**Problem description**
Word for word, please restate each record and pass over the pictures.

**Extracted data**
=======
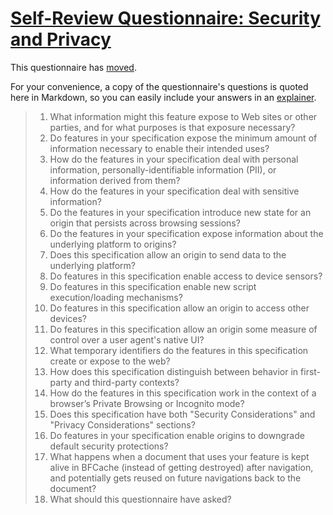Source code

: # [Self-Review Questionnaire: Security and Privacy](https://w3ctag.github.io/security-questionnaire/)

This questionnaire has [moved](https://w3ctag.github.io/security-questionnaire/).

For your convenience, a copy of the questionnaire's questions is quoted here in Markdown, so you can easily include your answers in an [explainer](https://github.com/w3ctag/w3ctag.github.io/blob/master/explainers.md).

> 01.  What information might this feature expose to Web sites or other parties,
>      and for what purposes is that exposure necessary?
> 02.  Do features in your specification expose the minimum amount of information
>      necessary to enable their intended uses?
> 03.  How do the features in your specification deal with personal information,
>      personally-identifiable information (PII), or information derived from
>      them?
> 04.  How do the features in your specification deal with sensitive information?
> 05.  Do the features in your specification introduce new state for an origin
>      that persists across browsing sessions?
> 06.  Do the features in your specification expose information about the
>      underlying platform to origins?
> 07.  Does this specification allow an origin to send data to the underlying
>      platform?
> 08.  Do features in this specification enable access to device sensors?
> 09.  Do features in this specification enable new script execution/loading
>      mechanisms?
> 10.  Do features in this specification allow an origin to access other devices?
> 11.  Do features in this specification allow an origin some measure of control over
>      a user agent's native UI?
> 12.  What temporary identifiers do the features in this specification create or
>      expose to the web?
> 13.  How does this specification distinguish between behavior in first-party and
>      third-party contexts?
> 14.  How do the features in this specification work in the context of a browser’s
>      Private Browsing or Incognito mode?
> 15.  Does this specification have both "Security Considerations" and "Privacy
>      Considerations" sections?
> 16.  Do features in your specification enable origins to downgrade default
>      security protections?
> 17.  What happens when a document that uses your feature is kept alive in BFCache
>      (instead of getting destroyed) after navigation, and potentially gets reused
>      on future navigations back to the document?
> 18.  What should this questionnaire have asked?
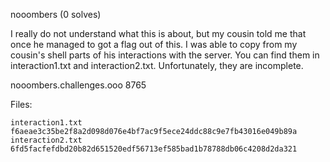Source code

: nooombers (0 solves)

I really do not understand what this is about, but my cousin told me that once he managed to got a flag out of this. I was able to copy from my cousin's shell parts of his interactions with the server. You can find them in interaction1.txt and interaction2.txt. Unfortunately, they are incomplete.

nooombers.challenges.ooo 8765

Files:

    interaction1.txt f6aeae3c35be2f8a2d098d076e4bf7ac9f5ece24ddc88c9e7fb43016e049b89a
    interaction2.txt 6fd5facfefdbd20b82d651520edf56713ef585bad1b78788db06c4208d2da321

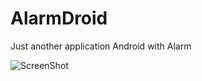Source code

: # AlarmDroid

Just another application Android with Alarm

![ScreenShot](http://www.apknow.com/wp-content/uploads/2015/01/AlarmDroid--alarm-clock-.png)

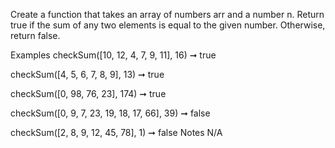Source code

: Create a function that takes an array of numbers arr and a number n. Return true if the sum of any two elements is equal to the given number. Otherwise, return false.

Examples
checkSum([10, 12, 4, 7, 9, 11], 16) ➞ true

checkSum([4, 5, 6, 7, 8, 9], 13) ➞ true

checkSum([0, 98, 76, 23], 174) ➞ true

checkSum([0, 9, 7, 23, 19, 18, 17, 66], 39) ➞ false

checkSum([2, 8, 9, 12, 45, 78], 1) ➞ false
Notes
N/A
=======
**Result for this task**
Source code

: # [Self-Review Questionnaire: Security and Privacy](https://w3ctag.github.io/security-questionnaire/)

This questionnaire has [moved](https://w3ctag.github.io/security-questionnaire/).

For your convenience, a copy of the questionnaire's questions is quoted here in Markdown, so you can easily include your answers in an [explainer](https://github.com/w3ctag/w3ctag.github.io/blob/master/explainers.md).

> 01.  What information might this feature expose to Web sites or other parties,
>      and for what purposes is that exposure necessary?
> 02.  Do features in your specification expose the minimum amount of information
>      necessary to enable their intended uses?
> 03.  How do the features in your specification deal with personal information,
>      personally-identifiable information (PII), or information derived from
>      them?
> 04.  How do the features in your specification deal with sensitive information?
> 05.  Do the features in your specification introduce new state for an origin
>      that persists across browsing sessions?
> 06.  Do the features in your specification expose information about the
>      underlying platform to origins?
> 07.  Does this specification allow an origin to send data to the underlying
>      platform?
> 08.  Do features in this specification enable access to device sensors?
> 09.  Do features in this specification enable new script execution/loading
>      mechanisms?
> 10.  Do features in this specification allow an origin to access other devices?
> 11.  Do features in this specification allow an origin some measure of control over
>      a user agent's native UI?
> 12.  What temporary identifiers do the features in this specification create or
>      expose to the web?
> 13.  How does this specification distinguish between behavior in first-party and
>      third-party contexts?
> 14.  How do the features in this specification work in the context of a browser’s
>      Private Browsing or Incognito mode?
> 15.  Does this specification have both "Security Considerations" and "Privacy
>      Considerations" sections?
> 16.  Do features in your specification enable origins to downgrade default
>      security protections?
> 17.  What happens when a document that uses your feature is kept alive in BFCache
>      (instead of getting destroyed) after navigation, and potentially gets reused
>      on future navigations back to the document?
> 18.  What should this questionnaire have asked?
Source code

: nooombers (0 solves)

I really do not understand what this is about, but my cousin told me that once he managed to got a flag out of this. I was able to copy from my cousin's shell parts of his interactions with the server. You can find them in interaction1.txt and interaction2.txt. Unfortunately, they are incomplete.

nooombers.challenges.ooo 8765

Files:

    interaction1.txt f6aeae3c35be2f8a2d098d076e4bf7ac9f5ece24ddc88c9e7fb43016e049b89a
    interaction2.txt 6fd5facfefdbd20b82d651520edf56713ef585bad1b78788db06c4208d2da321

Source code

: # AlarmDroid

Just another application Android with Alarm

![ScreenShot](http://www.apknow.com/wp-content/uploads/2015/01/AlarmDroid--alarm-clock-.png)

Source code

: Create a function that takes an array of numbers arr and a number n. Return true if the sum of any two elements is equal to the given number. Otherwise, return false.

Examples
checkSum([10, 12, 4, 7, 9, 11], 16) ➞ true

checkSum([4, 5, 6, 7, 8, 9], 13) ➞ true

checkSum([0, 98, 76, 23], 174) ➞ true

checkSum([0, 9, 7, 23, 19, 18, 17, 66], 39) ➞ false

checkSum([2, 8, 9, 12, 45, 78], 1) ➞ false
Notes
N/A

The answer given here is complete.